What should happen next
By Noel Malcolm



'MILOSEVIC backs down", said the headlines. The BBC reporter said:
"Ordinary Serbs will be wondering why they had to endure 72 days of
bombing to sign a plan significantly worse than the one Milosevic had rejected
at the start." Robin Cook, meanwhile, was talking about Mr Milosevic's
forthcoming appearance at the War Crimes Tribunal in The Hague.

Defeat, incompetence, imminent arrest: anyone following the story in the
British media would conclude that the Yugoslav President was all washed up.
Apparently Milosevic has failed in the eyes of his people, who are about to
vent their fury on him, either for his climb-down, or for the pointless suffering
he has inflicted on them (or, indeed, for both).

Readers of the Serbian papers, however, will have gained a very different
impression. Politika, the leading Belgrade daily, ran a big, exultant headline:
"Confirmed: the sovereignty and territorial integrity of the Federal Republic of
Yugoslavia, and the role of the UN." A long report from correspondents
round the world informed readers of the international community's heartfelt
gratitude to Mr Milosevic. (There was just one exception: "The British
Government has been to a large extent unhappy with this turn of events, and is
trying to justify its lonely war-mongering policy.")
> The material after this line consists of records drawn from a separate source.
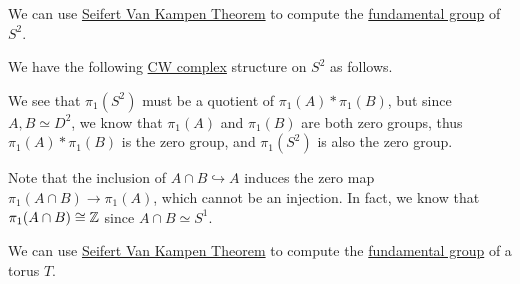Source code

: \begin{eg}
	We can use \hyperref[thm:Seifert-Van-Kampen-Theorem]{Seifert Van Kampen Theorem} to compute the \hyperref[def:fundamental-group]{fundamental group}
	of \(S^{2}\).
\end{eg}
\begin{explanation}
	We have the following \hyperref[def:CW-Complex]{CW complex} structure on \(S^2\) as follows.
	\begin{figure}[H]
		\centering
		\label{fig:lec11-eg:2-sphere}
	\end{figure}
	We see that \(\pi _1(S^{2} )\) must be a quotient of \(\pi _1(A)\ast \pi _1(B)\), but since \(A, B\simeq D^{2} \), we know that
	\(\pi _1(A)\) and \(\pi _1(B)\) are both zero groups, thus \(\pi _1(A)\ast \pi _1(B)\) is the zero group, and \(\pi _1(S^{2} )\) is
	also the zero group.
	\begin{remark}
		Note that the inclusion of \(A\cap B\hookrightarrow A\) induces the zero map \(\pi _1(A\cap B)\to \pi _1(A)\), which cannot be an injection.
		In fact, we know that \(\pi _1(A\cap B)\cong \mathbb{\MakeUppercase{z}} \) since \(A\cap B\simeq S^1\).
	\end{remark}
\end{explanation}
\begin{eg}\label{lec11:eg:torus}
	We can use \hyperref[thm:Seifert-Van-Kampen-Theorem]{Seifert Van Kampen Theorem} to compute the \hyperref[def:fundamental-group]{fundamental group}
	of a torus \(T\).
\end{eg}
Milosevic, in other words, is still in the game. He is not about to be
overthrown by the Serbian people, whose main sources of information (not
just Politika and the other papers, but also the state-run television and radio)
are under his control. Much of what they read and hear is pure propaganda,
of course. But when they are told that this deal is significantly better for
Belgrade than what was on offer in March, they are not being misled. On one
point after another - the involvement of the Russians, the promised
reintroduction of some Serbian forces to Kosovo, and above all the removal
of any suggestion of self-determination for the Kosovars - it is the West, not
Mr Milosevic, that has made concessions.

Does this mean that the master-strategist in Belgrade has triumphed once
again? "Triumph" is hardly the word for a ruler who has presided over the
wholesale destruction of his country's infrastructure; and on the fundamental
point at issue here - the return of refugees under some sort of international
protection - his aims have indeed been thwarted. And yet, so long as
Milosevic remains in the game, it is worth asking what strategy he may be still
pursuing.

Over the years Slobodan Milosevic has had not one strategy, but two or
three. His initial idea, when he rose to power in the late Eighties, was to take
over the entire structure of the Yugoslav federal state. It was a federation with
eight units, and four of them were susceptible to direct Serbian control. By
stirring up Serb nationalism over the Kosovo issue he turned himself into a
popular leader in Serbia itself, installed his supporters in Montenegro, and
reduced the former federal units of Kosovo and Vojvodina to little more than
votes in his own pocket.

With half the federation under his control, he needed to take over only one
more unit to get a built-in majority on the federal government. But his
nationalist campaign had alarmed and alienated the Slovenes and the Croats,
who were now heading for the door marked "Exit". The break-up of
Yugoslavia, of which Milosevic was himself the prime cause, marked the final
defeat of strategy number one.

By the time Slovenia and Croatia declared independence in 1991, however,
Milosevic was already hard at work on strategy number two. If he could not
control the whole of Yugoslavia, then his plan was to carve out a large new
Serbian state: this would include Serb-inhabited parts of Croatia and Bosnia,
plus many areas in between which happened to be populated by Croats or
Muslims. Hence the mass "cleansing" of northern Bosnia in 1992: the product
not of "ancient ethnic hatreds", but of modern political planning in Belgrade.
Yet by late 1995, after the collapse of Serb forces in Croatia and their
near-collapse in northern Bosnia, this scheme too had failed.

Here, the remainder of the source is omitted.